Etsy won’t be lacking for growth in 2020, either, if analyst expectations are on target. The consensus estimate is for a 25.9% improvement in revenues, contributing to a 21.2% higher profit.


MARKET VALUE: $10.7 billion

ANALYSTS’ OPINION: 7 Strong Buy, 0 Buy, 6 Hold, 0 Sell, 2 Strong Sell

StoneCo (STNE, $38.57) is a Latin American financial-technology company. Specifically, it’s the fourth-largest electronic payments firm in Brazil.

It’s the kind of stock that typically would fly under many investors’ radar … if it weren’t for its status as a “Warren Buffett stock.” Buffett’s Berkshire Hathaway (BRK.B) had a stake in StoneCo when it went public in October 2018. It currently owns more than 5% of STNE’s outstanding stock, making it the company’s fifth-largest shareholder as of the most recent set of 13F filings.

Buffett is no stranger to fintech, given his storied investment in American Express (AXP), as well as relatively more recent purchases of Visa (V) and Mastercard (MA). But StoneCo represents a much more aggressive play at the intersection of electronic payments solutions (such as point-of-sale systems and e-commerce offerings) and emerging markets. Indeed, this purchase was actually prompted not by Buffett, but by Berkshire lieutenant Todd Combs.

StoneCo has been one of the best growth stocks of the past year, and is on pace to finish 2019 with 53.1% top-line growth and an 89.2% explosion in profits. Analysts expect more modest but still outstanding performance in 2020: 41.1% and 42.8% improvement in revenues and earnings, respectively.

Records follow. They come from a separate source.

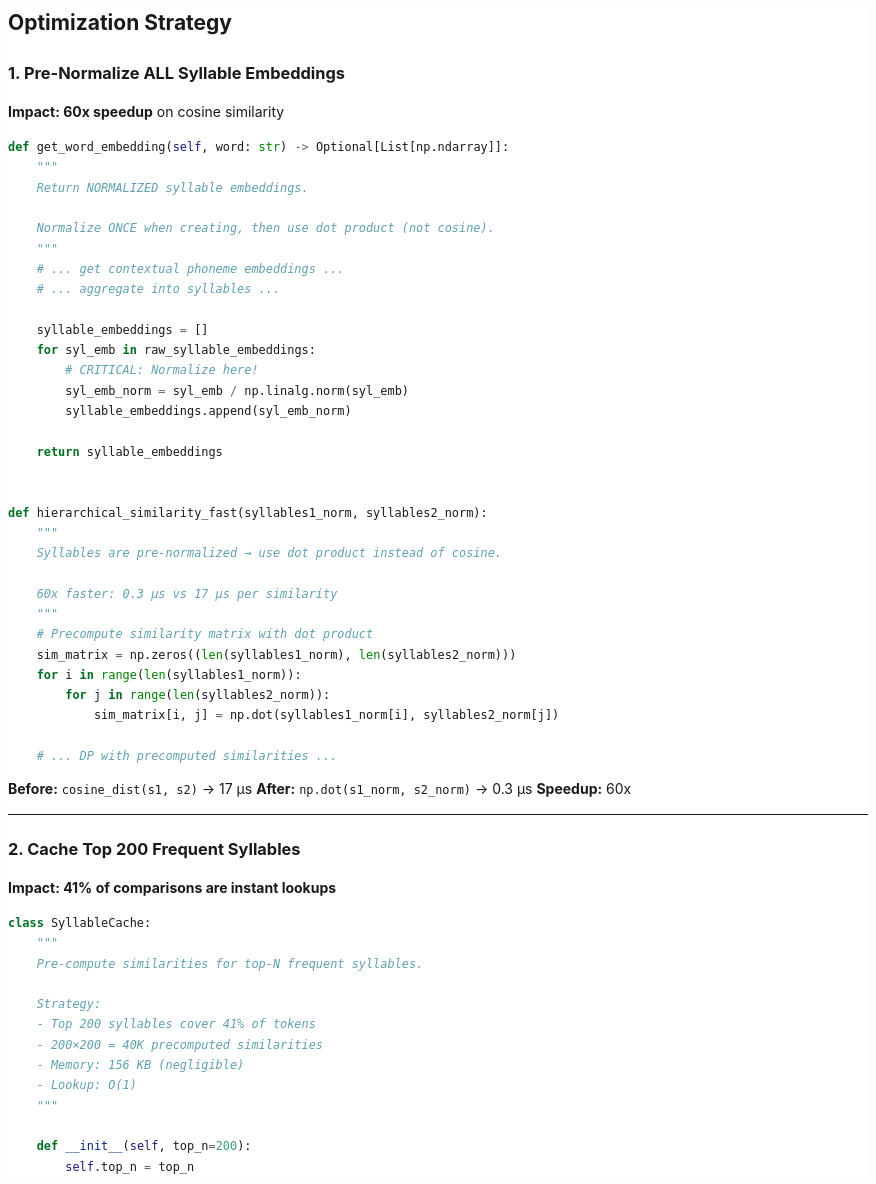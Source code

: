 
## Optimization Strategy

### 1. Pre-Normalize ALL Syllable Embeddings

**Impact: 60x speedup** on cosine similarity

```python
def get_word_embedding(self, word: str) -> Optional[List[np.ndarray]]:
    """
    Return NORMALIZED syllable embeddings.

    Normalize ONCE when creating, then use dot product (not cosine).
    """
    # ... get contextual phoneme embeddings ...
    # ... aggregate into syllables ...

    syllable_embeddings = []
    for syl_emb in raw_syllable_embeddings:
        # CRITICAL: Normalize here!
        syl_emb_norm = syl_emb / np.linalg.norm(syl_emb)
        syllable_embeddings.append(syl_emb_norm)

    return syllable_embeddings


def hierarchical_similarity_fast(syllables1_norm, syllables2_norm):
    """
    Syllables are pre-normalized → use dot product instead of cosine.

    60x faster: 0.3 μs vs 17 μs per similarity
    """
    # Precompute similarity matrix with dot product
    sim_matrix = np.zeros((len(syllables1_norm), len(syllables2_norm)))
    for i in range(len(syllables1_norm)):
        for j in range(len(syllables2_norm)):
            sim_matrix[i, j] = np.dot(syllables1_norm[i], syllables2_norm[j])

    # ... DP with precomputed similarities ...
```

**Before:** `cosine_dist(s1, s2)` → 17 μs
**After:** `np.dot(s1_norm, s2_norm)` → 0.3 μs
**Speedup:** 60x

---

### 2. Cache Top 200 Frequent Syllables

**Impact: 41% of comparisons are instant lookups**

```python
class SyllableCache:
    """
    Pre-compute similarities for top-N frequent syllables.

    Strategy:
    - Top 200 syllables cover 41% of tokens
    - 200×200 = 40K precomputed similarities
    - Memory: 156 KB (negligible)
    - Lookup: O(1)
    """

    def __init__(self, top_n=200):
        self.top_n = top_n
```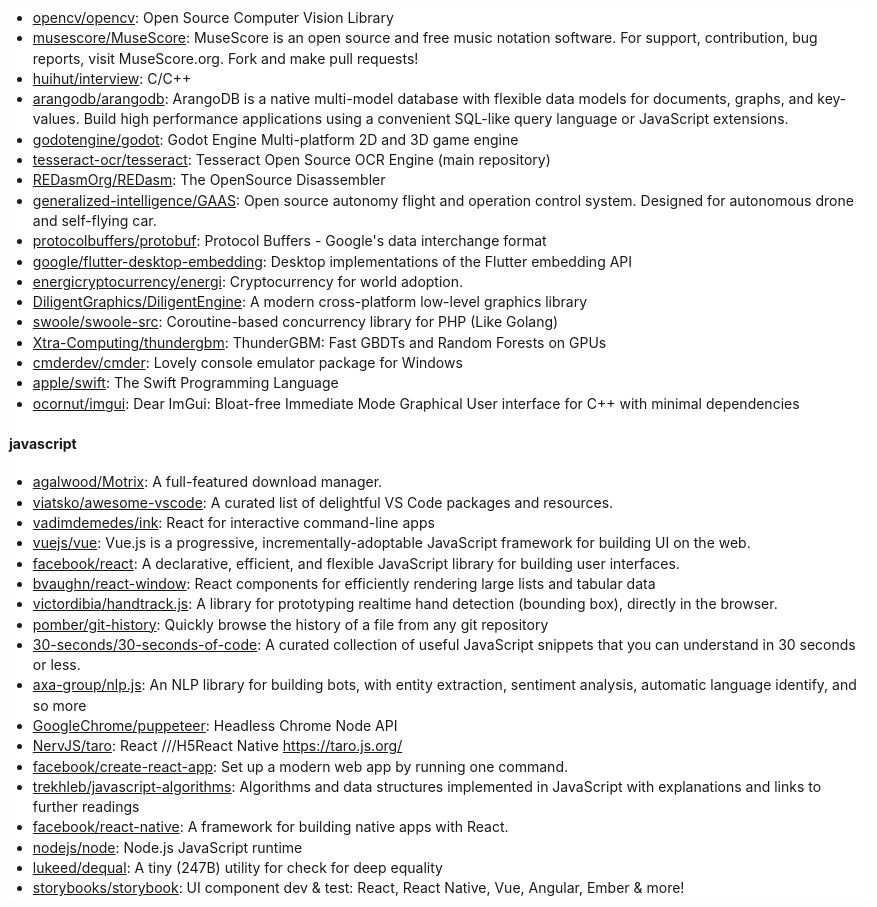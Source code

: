 * [opencv/opencv](https://github.com/opencv/opencv): Open Source Computer Vision Library
* [musescore/MuseScore](https://github.com/musescore/MuseScore): MuseScore is an open source and free music notation software. For support, contribution, bug reports, visit MuseScore.org. Fork and make pull requests!
* [huihut/interview](https://github.com/huihut/interview):  C/C++
* [arangodb/arangodb](https://github.com/arangodb/arangodb):  ArangoDB is a native multi-model database with flexible data models for documents, graphs, and key-values. Build high performance applications using a convenient SQL-like query language or JavaScript extensions.
* [godotengine/godot](https://github.com/godotengine/godot): Godot Engine  Multi-platform 2D and 3D game engine
* [tesseract-ocr/tesseract](https://github.com/tesseract-ocr/tesseract): Tesseract Open Source OCR Engine (main repository)
* [REDasmOrg/REDasm](https://github.com/REDasmOrg/REDasm): The OpenSource Disassembler
* [generalized-intelligence/GAAS](https://github.com/generalized-intelligence/GAAS): Open source autonomy flight and operation control system. Designed for autonomous drone and self-flying car.
* [protocolbuffers/protobuf](https://github.com/protocolbuffers/protobuf): Protocol Buffers - Google's data interchange format
* [google/flutter-desktop-embedding](https://github.com/google/flutter-desktop-embedding): Desktop implementations of the Flutter embedding API
* [energicryptocurrency/energi](https://github.com/energicryptocurrency/energi): Cryptocurrency for world adoption.
* [DiligentGraphics/DiligentEngine](https://github.com/DiligentGraphics/DiligentEngine): A modern cross-platform low-level graphics library
* [swoole/swoole-src](https://github.com/swoole/swoole-src):  Coroutine-based concurrency library for PHP (Like Golang)
* [Xtra-Computing/thundergbm](https://github.com/Xtra-Computing/thundergbm): ThunderGBM: Fast GBDTs and Random Forests on GPUs
* [cmderdev/cmder](https://github.com/cmderdev/cmder): Lovely console emulator package for Windows
* [apple/swift](https://github.com/apple/swift): The Swift Programming Language
* [ocornut/imgui](https://github.com/ocornut/imgui): Dear ImGui: Bloat-free Immediate Mode Graphical User interface for C++ with minimal dependencies

#### javascript
* [agalwood/Motrix](https://github.com/agalwood/Motrix): A full-featured download manager.
* [viatsko/awesome-vscode](https://github.com/viatsko/awesome-vscode):  A curated list of delightful VS Code packages and resources.
* [vadimdemedes/ink](https://github.com/vadimdemedes/ink):  React for interactive command-line apps
* [vuejs/vue](https://github.com/vuejs/vue):  Vue.js is a progressive, incrementally-adoptable JavaScript framework for building UI on the web.
* [facebook/react](https://github.com/facebook/react): A declarative, efficient, and flexible JavaScript library for building user interfaces.
* [bvaughn/react-window](https://github.com/bvaughn/react-window): React components for efficiently rendering large lists and tabular data
* [victordibia/handtrack.js](https://github.com/victordibia/handtrack.js): A library for prototyping realtime hand detection (bounding box), directly in the browser.
* [pomber/git-history](https://github.com/pomber/git-history): Quickly browse the history of a file from any git repository
* [30-seconds/30-seconds-of-code](https://github.com/30-seconds/30-seconds-of-code): A curated collection of useful JavaScript snippets that you can understand in 30 seconds or less.
* [axa-group/nlp.js](https://github.com/axa-group/nlp.js): An NLP library for building bots, with entity extraction, sentiment analysis, automatic language identify, and so more
* [GoogleChrome/puppeteer](https://github.com/GoogleChrome/puppeteer): Headless Chrome Node API
* [NervJS/taro](https://github.com/NervJS/taro):  React ///H5React Native  https://taro.js.org/
* [facebook/create-react-app](https://github.com/facebook/create-react-app): Set up a modern web app by running one command.
* [trekhleb/javascript-algorithms](https://github.com/trekhleb/javascript-algorithms):  Algorithms and data structures implemented in JavaScript with explanations and links to further readings
* [facebook/react-native](https://github.com/facebook/react-native): A framework for building native apps with React.
* [nodejs/node](https://github.com/nodejs/node): Node.js JavaScript runtime 
* [lukeed/dequal](https://github.com/lukeed/dequal): A tiny (247B) utility for check for deep equality
* [storybooks/storybook](https://github.com/storybooks/storybook): UI component dev & test: React, React Native, Vue, Angular, Ember & more!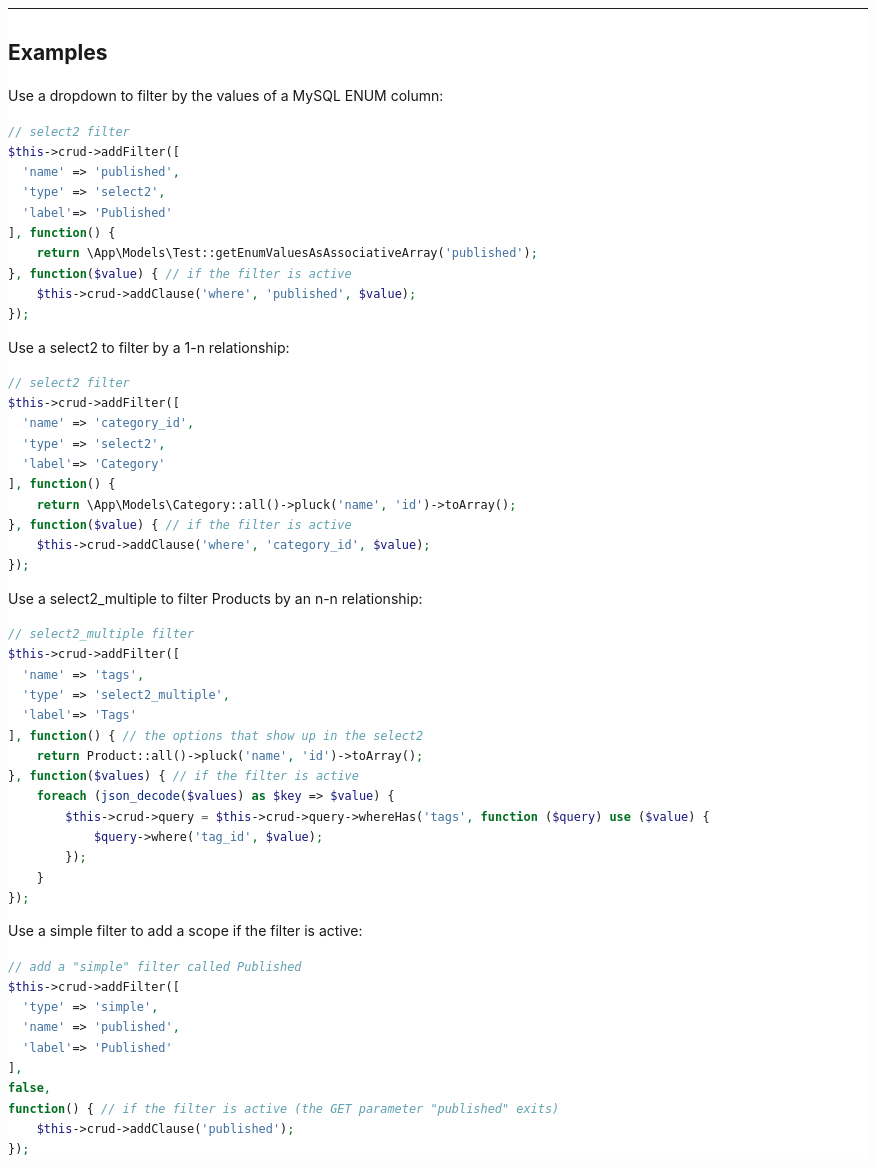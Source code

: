 <hr>

<a name="examples"></a>
## Examples

Use a dropdown to filter by the values of a MySQL ENUM column:

```php
// select2 filter
$this->crud->addFilter([
  'name' => 'published',
  'type' => 'select2',
  'label'=> 'Published'
], function() {
    return \App\Models\Test::getEnumValuesAsAssociativeArray('published');
}, function($value) { // if the filter is active
    $this->crud->addClause('where', 'published', $value);
});
```

Use a select2 to filter by a 1-n relationship:
```php
// select2 filter
$this->crud->addFilter([
  'name' => 'category_id',
  'type' => 'select2',
  'label'=> 'Category'
], function() {
    return \App\Models\Category::all()->pluck('name', 'id')->toArray();
}, function($value) { // if the filter is active
    $this->crud->addClause('where', 'category_id', $value);
});
```

Use a select2_multiple to filter Products by an n-n relationship:
```php
// select2_multiple filter
$this->crud->addFilter([
  'name' => 'tags',
  'type' => 'select2_multiple',
  'label'=> 'Tags'
], function() { // the options that show up in the select2
    return Product::all()->pluck('name', 'id')->toArray();
}, function($values) { // if the filter is active
    foreach (json_decode($values) as $key => $value) {
        $this->crud->query = $this->crud->query->whereHas('tags', function ($query) use ($value) {
            $query->where('tag_id', $value);
        });
    }
});
```
    
Use a simple filter to add a scope if the filter is active:
```php
// add a "simple" filter called Published 
$this->crud->addFilter([
  'type' => 'simple',
  'name' => 'published',
  'label'=> 'Published'
], 
false,
function() { // if the filter is active (the GET parameter "published" exits)
    $this->crud->addClause('published');
});
```
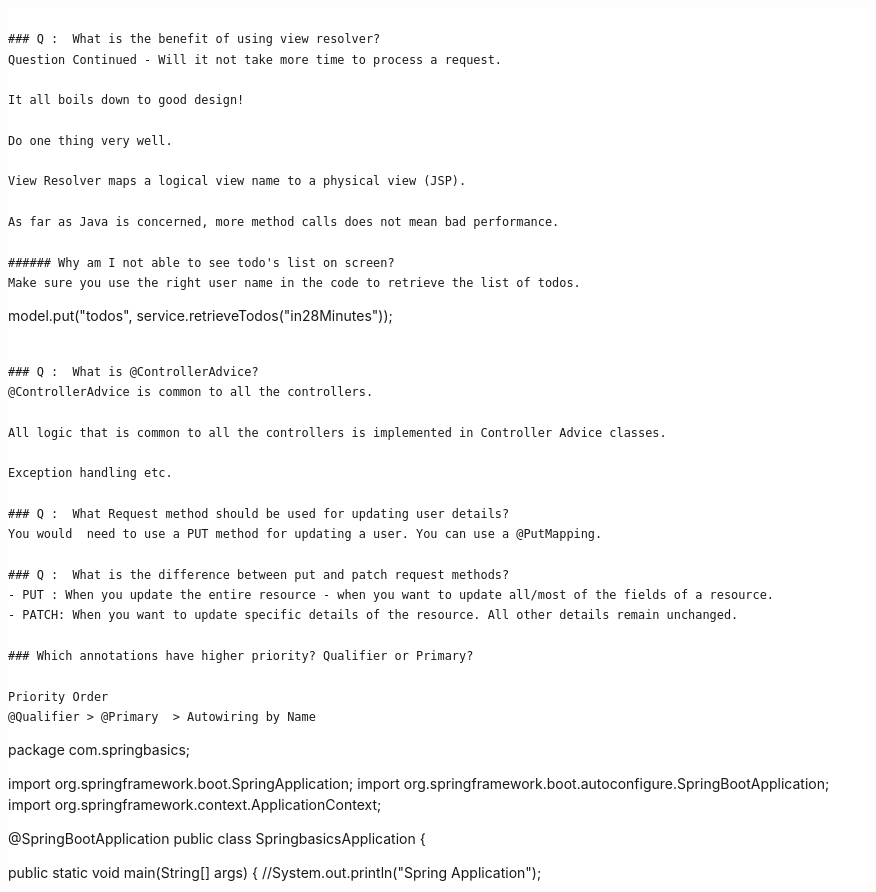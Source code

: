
 ```

### Q :  What is the benefit of using view resolver?
Question Continued - Will it not take more time to process a request.

It all boils down to good design!

Do one thing very well. 

View Resolver maps a logical view name to a physical view (JSP).

As far as Java is concerned, more method calls does not mean bad performance.

###### Why am I not able to see todo's list on screen?
Make sure you use the right user name in the code to retrieve the list of todos.

```
model.put("todos", service.retrieveTodos("in28Minutes"));
```

### Q :  What is @ControllerAdvice?
@ControllerAdvice is common to all the controllers.

All logic that is common to all the controllers is implemented in Controller Advice classes.

Exception handling etc.

### Q :  What Request method should be used for updating user details?
You would  need to use a PUT method for updating a user. You can use a @PutMapping.

### Q :  What is the difference between put and patch request methods?
- PUT : When you update the entire resource - when you want to update all/most of the fields of a resource.
- PATCH: When you want to update specific details of the resource. All other details remain unchanged. 

### Which annotations have higher priority? Qualifier or Primary?

Priority Order
@Qualifier > @Primary  > Autowiring by Name

```
package com.springbasics;

import org.springframework.boot.SpringApplication;
import org.springframework.boot.autoconfigure.SpringBootApplication;
import org.springframework.context.ApplicationContext;

@SpringBootApplication
public class SpringbasicsApplication {

public static void main(String[] args) {
//System.out.println("Spring Application");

Cantor Fitzgerald’s Joseph Foresi is among the believers, rating the company Overweight (equivalent of Buy) and upgrading his price target from $39 per share to $40. He thinks the company is well-positioned to gain share in Brazil’s “rapidly evolving” payments industry.

Exact Sciences

MARKET VALUE: $14.2 billion

ANALYSTS’ OPINION: 12 Strong Buy, 1 Buy, 0 Hold, 0 Sell, 0 Strong Sell

Exact Sciences’ (EXAS, $96.94) broader mission is to help people detect cancers earlier and provide guidance on treatment. But specifically, its main claim to fame at the moment is its Cologuard colon cancer screening test, which can be taken in the comfort of one’s own home.

The stock looked poised to be one of the best stocks of 2019, racking up gains of more than 90% by September. However, a plunge in sales across September and October sent shares reeling, and despite a December recovery, EXAS’ gains were trimmed to “just” 53% with a week left in 2019.

Cowen analyst Doug Schenkel has Exact Sciences among his best growth stocks to buy for 2020. He rates the company at Outperform and has a $130 price target that implies 34% stock gains over the next 12 months. He writes that shares are undervalued by 50% and calls EXAS his “favorite large-cap, growth stock pick.”

Another reason for optimism: Exact Sciences closed on its $2.8 billion acquisition of Genomic Health, adding the Oncotype DX line of breast, colon and prostate cancer tests to its portfolio. Schenkel is “increasingly positive on how much (Genomic Health) can help EXAS commercially and operationally,” and thinks that Exact Sciences’ “product pipeline is under-appreciated.”

You can question how “under-appreciated” Exact Sciences really is given blockbuster expectations for 2020. Analysts are forecasting a 95.9% explosion in revenues in the year ahead, as well as a considerable narrowing of the company’s net loss, from $1.62 per share estimated for 2019 to just 33 cents per share in 2020 – a nearly 80% reduction.